Salir a navegar

Tod mira la previsión meteorológica en la pantalla del ordenador. Mañana hará buen tiempo. Hay una pequeña borrasca mar adentro, pero está muy lejos de la costa.

Por la ventana abierta ve el pantalán del puerto meciéndose rítmicamente. Las embarcaciones amarradas producen un suave chapoteo y una brisa cálida entra en la habitación.

Para salir a navegar con motor, una vez que se entra en el barco por la popa, hay que levantar la tapa del suelo para comprobar que la parte del habitáculo donde están los dos fuera borda no está inundada ni tampoco pierden gasoil. Después hay que cruzar las puertas del camarote de cubierta y a la derecha, justo tras los cristales parabrisas, está el timón, que aunque parece un volante de coche, hay algo de sacrilegio en llamarle volante, así que es el timón.

Hay dos llaves para arrancar los dos motores fuera borda. Antes de arrancarlos hay que dar una vuelta por la cubierta y comprobar que el barco podrá salir sin dificultades de su amarre. Que las defensas están en su sitio y a buena altura para que al rozar con los barcos de los costados no se dañe ninguno.

Entonces hay que decirle a Sancho, el muellero, que desate los cabos de las cornamusas del pantalán mientras se arrancan los motores.

El primer petardeo suelta una nube negra de gasoil quemado que huele a gloria. Es el olor de los viajes, de las aventuras, del trabajo duro, de los pesqueros que van a África, de los trabajos que comienzan antes del amanecer, cuando la mayoría del mundo está aún dormido.

Sancho, que tiene la piel tostada, la barba canosa y áspera como puercoespín y los pantalones siempre arremangados, saludará mientras lanza los cabos sobre la cubierta de popa con la precisión de un jugador de la NBA. Sus manos son tan duras que puede abrir un botellín de cerveza metiendo el pulgar bajo la chapa y lanzándola por el aire con un gesto seco.

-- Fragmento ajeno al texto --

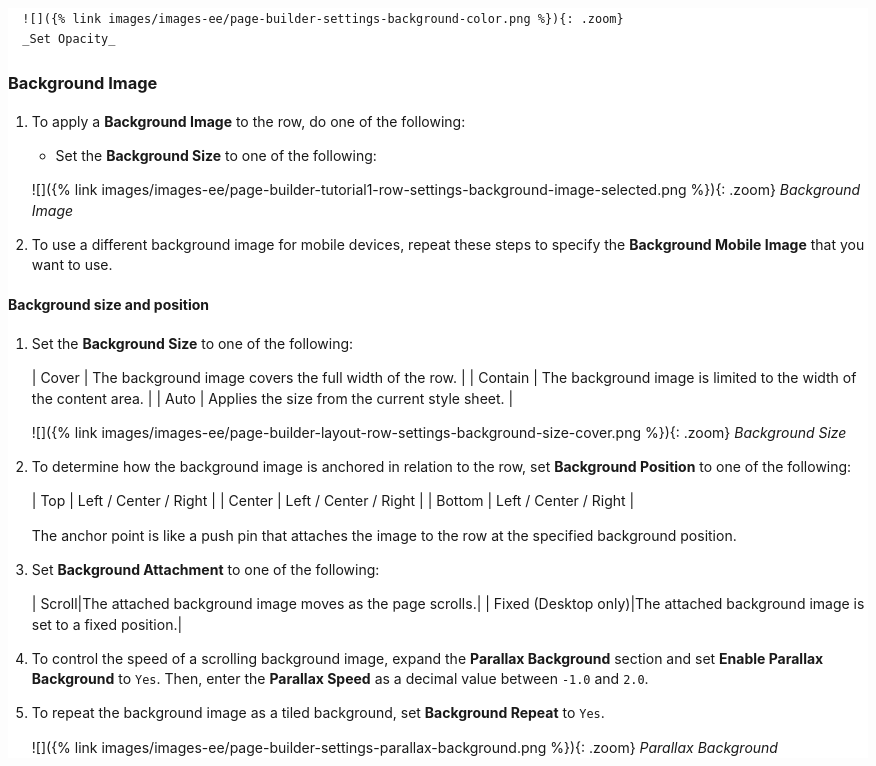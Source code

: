       ![]({% link images/images-ee/page-builder-settings-background-color.png %}){: .zoom}
      _Set Opacity_

### Background Image

1. To apply a **Background Image** to the row, do one of the following:

   - Set the **Background Size** to one of the following:

    ![]({% link images/images-ee/page-builder-tutorial1-row-settings-background-image-selected.png %}){: .zoom}
    _Background Image_

1. To use a different background image for mobile devices, repeat these steps to specify the **Background Mobile Image** that you want to use.

#### Background size and position

1. Set the **Background Size** to one of the following:

   | Cover | The background image covers the full width of the row. |
   | Contain | The background image is limited to the width of the content area. |
   | Auto | Applies the size from the current style sheet. |

    ![]({% link images/images-ee/page-builder-layout-row-settings-background-size-cover.png %}){: .zoom}
    _Background Size_

1. To determine how the background image is anchored in relation to the row, set **Background Position** to one of the following:

   | Top | Left / Center / Right |
   | Center | Left / Center / Right |
   | Bottom | Left / Center / Right |

    The anchor point is like a push pin that attaches the image to the row at the specified background position.

1. Set **Background Attachment** to one of the following:

   | Scroll|The attached background image moves as the page scrolls.|
   | Fixed (Desktop only)|The attached background image is set to a fixed position.|

1. To control the speed of a scrolling background image, expand the **Parallax Background** section and set **Enable Parallax Background** to `Yes`. Then, enter the **Parallax Speed** as a decimal value between `-1.0` and `2.0`.

1. To repeat the background image as a tiled background, set **Background Repeat** to `Yes`.

    ![]({% link images/images-ee/page-builder-settings-parallax-background.png %}){: .zoom}
    _Parallax Background_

Después hay que empujar suavemente hacia arriba las palancas de potencia que están a la derecha del timón y un remolino de agua espumosa se revolverá tras la popa del barco mientras la proa comienza a salir del atracadero.

Una vez que el barco esté enfilando la bocana del puerto, habrá que encender el plotter, el radar y la emisora. Habrá ruido de estática cuando el práctico avise que el Trueno III está saliendo y las pantallas electrónicas de los otros aparatos muestren los mensajes de inicio.

Pasada la bocana, aunque sea un día tranquilo, el mar comienza a ser mar de verdad y no la calma chicha del puerto.

Tod espira por completo el aire de sus pulmones como si sus pensamientos hubieran llegado a un punto y aparte y comienza a escribir en la pantalla del ordenador:

«Papá, mamá, sé que no va a ser fácil, pero quiero salir a navegar. Ricardo me ha dicho mil veces que puedo ir en su barco cuando yo quiera y creo que ya quiero».

Entonces mueve su pupila y el dispositivo de seguimiento ocular que tiene instalado en su silla de ruedas hace que la flecha del ratón se desplace hasta el botón de enviar y, tras un rápido pestañeo, lo pulse.